The Weeknd – ‘Beauty Behind The Madness’

Abel Tesfaye's dark, twisted album is at odds with the glossy pop world he's been thrust into

In the past year Abel Tesfaye, who began releasing mixtapes of murky R&B as The Weeknd in 2011, has pulled off a number of prime pop coups. First came a collaboration with American megastar Ariana Grande (‘Love Me Harder’), then there was a Top Five hit with ‘Earned It’, written for Fifty Shades Of Grey, 2015’s sixth-highest-grossing film. July brought an onstage appearance with Taylor Swift during her ‘1989’ world tour. But The Weeknd’s most blatant assault on the mainstream came in June with the release of the fantastic ‘Can’t Feel My Face’, a Michael Jackson-aping club banger that reached the Top Five in seven countries and has amassed more than 65 million plays on YouTube to date. Stevie Wonder sang a snippet of it onstage in New York earlier this month. It’s one of three platinum singles (along with ‘Often’ and ‘The Hills’) already released from ‘Beauty Behind The Madness’, the follow-up to Tesfaye’s 2013 major label debut ‘Kiss Land’.

So, flanked by A-list guests including Lana Del Rey, Kanye West and a miserable-sounding Ed Sheeran, is this album the grand statement that marks Tesfaye’s unveiling as a pop star proper?

Not quite. It’s immediately clear the 25-year-old hasn’t forgotten where he came from, and the druggy, depressed haze that engulfed his 2011 mixtape trilogy – ‘House Of Balloons’, ‘Thursday’ and ‘Echoes Of Silence’ – still hangs around. The best tracks are those recorded with fellow Torontonian Illangelo, who worked on all three tapes. Guest vocals from East London R&B singer Labrinth – a rare non-talent show signing to Simon Cowell’s label Syco – are swamped in gloopy production and piano-funk on ‘Losers’. Hinging on a huge, distorted bassline, grimy confessional ‘The Hills’ has Tesfaye drugged up and emotionally raw (“When I’m fucked up/That’s the real me”) before reaching a paranoid conclusion when he repeats “The hills have eyes/The hills have eyes”.

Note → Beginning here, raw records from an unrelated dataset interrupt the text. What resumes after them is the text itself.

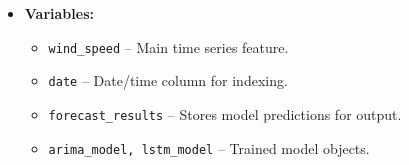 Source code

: \begin{itemize}
	\item \textbf{Variables:}
	\begin{itemize}
		\item \texttt{wind\_speed} – Main time series feature.
		\item \texttt{date} – Date/time column for indexing.
		\item \texttt{forecast\_results} – Stores model predictions for output.
		\item \texttt{arima\_model, lstm\_model} – Trained model objects.
	\end{itemize}
\end{itemize}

On the glossy ‘Prisoner’ he offers up more of this dark, twisted fare (“I’m a prisoner to my addiction/I’m addicted to a life that’s so empty and so cold”) before Lana Del Rey picks at familiar wounds (“I think I’ve been in Hollywood too long/’Cause I can feel my soul burning/Feel it burning slow”). Even the skippy disco rhythm on ‘Can’t Feel My Face’ – by far the poppiest thing here – is counterbalanced by self-destructive lyrics (“And I know she’ll get the best of me/The worst is yet to come”). All this is testament to the fact that Tesfaye remains at his best when he’s at his worst; like Leonard Cohen with an 808.

As well as the misery, he’s also retained the explicit lyrics that characterised ‘Kiss Land’. On ‘Often’ he sounds like R Kelly on Viagra, spoiling a track that’s seductive enough on its own with lines like “Baby I can make that pussy rain often”. The pounding, orchestral ‘Tell Your Friends’ (co-produced with Kanye West) similarly sullies an industrial-strength beat with lyrics that come off as tasteless, even for The Weeknd (“Pussy on the house/Everybody fuckin’”).

Such moments eclipse Tesfaye’s clever gothic flair and, by extension, are at total odds with the pop packaging of this record. He may have softened his edge, upped the production and pulled in the stars, but The Weeknd remains an outsider.